REDAZIONE AREZZO

Retata anti-Piovra: ombra Ndrangheta, clan padrone dei rifiuti, conferiti anche da Tca

Indagato l’ex presidente, il colosso dell’oro: chiusi i rapporti con l’impianto, lui non più amministratore. Gli Andreacchio del Far-west a Meleto. Rapporti col consorzio di bonifica

Il procuratore Creazzo

Il procuratore Creazzo

Arezzo, 16 aprile 2021 - Altro che ombra dela Ndrangheta. Qui siamo alla Piovra che affonda saldamente i suoi tentacoli in mezza provincia di Arezzo, in particolare il Valdarno, sfiorando imprenditori eccellenti e aziende altrettanto famose, di primaria importanza nel paesaggio economico aretino e toscano, riconettendosi persino a episodi eclatanti del passato, come la sparatoria da Far-west di Meleto Valdarno del 2009, suggerendosi lo scenario di un clan, quello dei Grande Aracri di Cutro, nel crotonese, che si infiltra pesantemente negli affari leciti e illeciti, in particolare nella gestione di rifiuti e discariche.

E’ lo sfondo desolante che emerge dalla clamorosa inchiesta della Dda di Firenze, che con quattro distinte ordinanze di custodia cautelare ha coinvolto il capo di gabinetto dell’ex governatore Enrico Rossi e ora di Giani, Ledo Gori, un sindaco della zona del cuoio, un consigliere regionale di Pisa.

Indagini che portano in carcere o ai domiciliari Francesco e Manuel Le Rose, padre e figlio, entrambi domiciliati a Pergine, titolari dell’impianto di smaltimento rifiuti omonimo di Levane (Bucine), vicini appunto al clan Grande Aracri e telecomandati dal parente Gaetano Le Rose.

Va ai domiciliari anche Anna Maria Faragò, moglie e madre dei due, mentre in altri versanti ifiniscono in carcere Nicola Chiefari, anche lui residente a Bucine, esponente del clan Gallace di Guardavalle (Catanzaro), accusato di estorsione nei confronti di una ditta di lavori stradali, e Raffaele Andreacchio, 24 anni ma già figura di spessore, cui viene contestata come agli altri l’associazione mafiosa, più lo spaccio di droga e il favoreggiamento di un latitante. Il cognome è lo stesso di Nicola Andreacchio, ucciso nella sparatoria di Meleto del 2009, col quale è imparentato.

Come il suocero della vittima di allora Agazio e altri esponenti della famiglia Andreacchio-Samà, che al tempo guidò la spedizione punitiva finita nel sangue, ora tutti destinatari di misure cautelari. E non solo. Il comunicato stampa dei Ros parla anche di «legami di comodo con la Pubblica Amministrazione aretina (Consorzio Bonifica Valdarno) per l’assegnazione diretta di lavori per importi contenuti (sotto soglia), su cui sono in corso approfondimenti investigativi».

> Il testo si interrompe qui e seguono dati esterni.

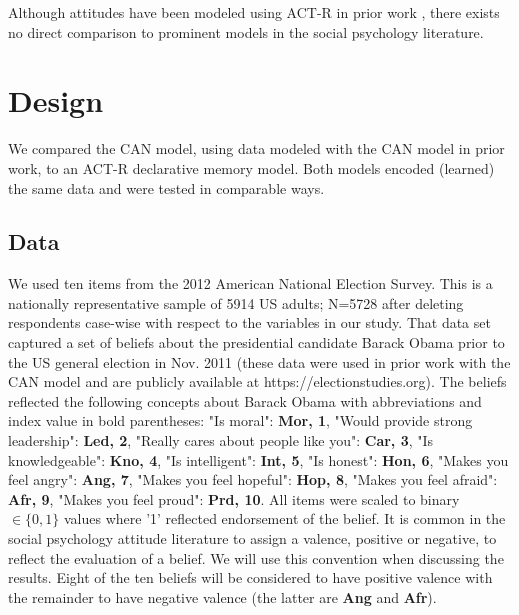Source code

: \documentclass[10pt,letterpaper]{article}
\begin{document}
Although attitudes have been modeled using ACT-R in prior work \citep{orrICCM2021, pirolli2016computational, pirolli2016good, pirolli2020cognitive}, there exists no direct comparison to prominent models in the social psychology literature.
 
\section{Design}
We compared the CAN model, using data modeled with the CAN model in prior work, to an ACT-R declarative memory model.  Both models encoded (learned) the same data and were tested in comparable ways.    

\subsection{Data}
We used ten items from the 2012 American National Election Survey. This is a nationally representative sample of 5914 US adults; N=5728 after deleting respondents case-wise with respect to the variables in our study. That data set captured a set of beliefs about the presidential candidate Barack Obama prior to the US general election in Nov. 2011 (these data were used in prior work with the CAN model and are publicly available at https://electionstudies.org).  The beliefs reflected the following concepts about Barack Obama with abbreviations and index value in bold parentheses: "Is moral": \textbf{Mor, 1}, "Would provide strong leadership": \textbf{Led, 2}, "Really cares about people like you": \textbf{Car, 3}, "Is knowledgeable": \textbf{Kno, 4}, "Is intelligent": \textbf{Int, 5}, "Is honest": \textbf{Hon, 6}, "Makes you feel angry": \textbf{Ang, 7}, "Makes you feel hopeful": \textbf{Hop, 8}, "Makes you feel afraid": \textbf{Afr, 9}, "Makes you feel proud": \textbf{Prd, 10}. All items were scaled to binary $\in\{0,1\}$ values where '1' reflected endorsement of the belief.  It is common in the social psychology attitude literature to assign a valence, positive or negative, to reflect the evaluation of a belief.  We will use this convention when discussing the results.  Eight of the ten beliefs will be considered to have positive valence with the remainder to have negative valence (the latter are \textbf{Ang} and  \textbf{Afr}).
\end{document}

Il quadro è quello della gestione degli scarti della lavorazione del cuoio che venivano classificati falsamente come rifiuti non pericolosi e lavorati negli impianti dei Le Rose, a Levane e Pontedera. Un’inchiesta che si innesta su quella dei carabinieri forestali della procura di Arezzo, che a sua volta ha originato un fascicolo del Pm Laura Taddei per smaltimento di rifiuti tossici.

Lì è indagato anche Claudio Guadagnoli, ex presidente della Tca (che ovviamente non c’entra niente con la ndrangheta), che insieme ad altri giganti dell’oro avrebbe conferito all’impianto di Levane i propri scarti, certificando «falsamente» che non erano tossici. La Tca precisa che i rapporti coi Le Rose (ma «per rifiuti non pericolosi») sono stata interrotti quando si è saputo delle indagini, Guadagnoli non è più amministratore.

Dalla discarica di Levane usciva un materiale ancora pericoloso che veniva miscelato con il brecciolino e rivenduto alle aziende dell’edilizia. In alternativa, il conglomerato tossico (c’era anche arsenico) veniva stoccato sulla collina sopra l’impianto, finto progetto di ripristino ambientale della zona. Metodi tipici dell’economia infiltrata dalle mafie, che vanno a inserirsi in un contesto altrettanto inquinato.

Nel 2017 un’altra inchiesta sull’ampliamento della discarica di Podere Rota e la copertura di quella dismessa del Pero a Castiglion Fibocchi, andò a coinvolgere ditte legate ai Grande Aracri e ai Ciampà, famiglia di Cutro legata alla prima e rivale dei Le Rose. E’ dei giorni scorsi l’allarme per l’ipotizzata origine mafiosa del doppio incendio alla Valentino Shoes e alla Lem, poco lontano dall’impianto dei Le Rose. Lì, forse, la ndrangheta non c’entra, ma lo scenario complessivo fa paura lo stesso.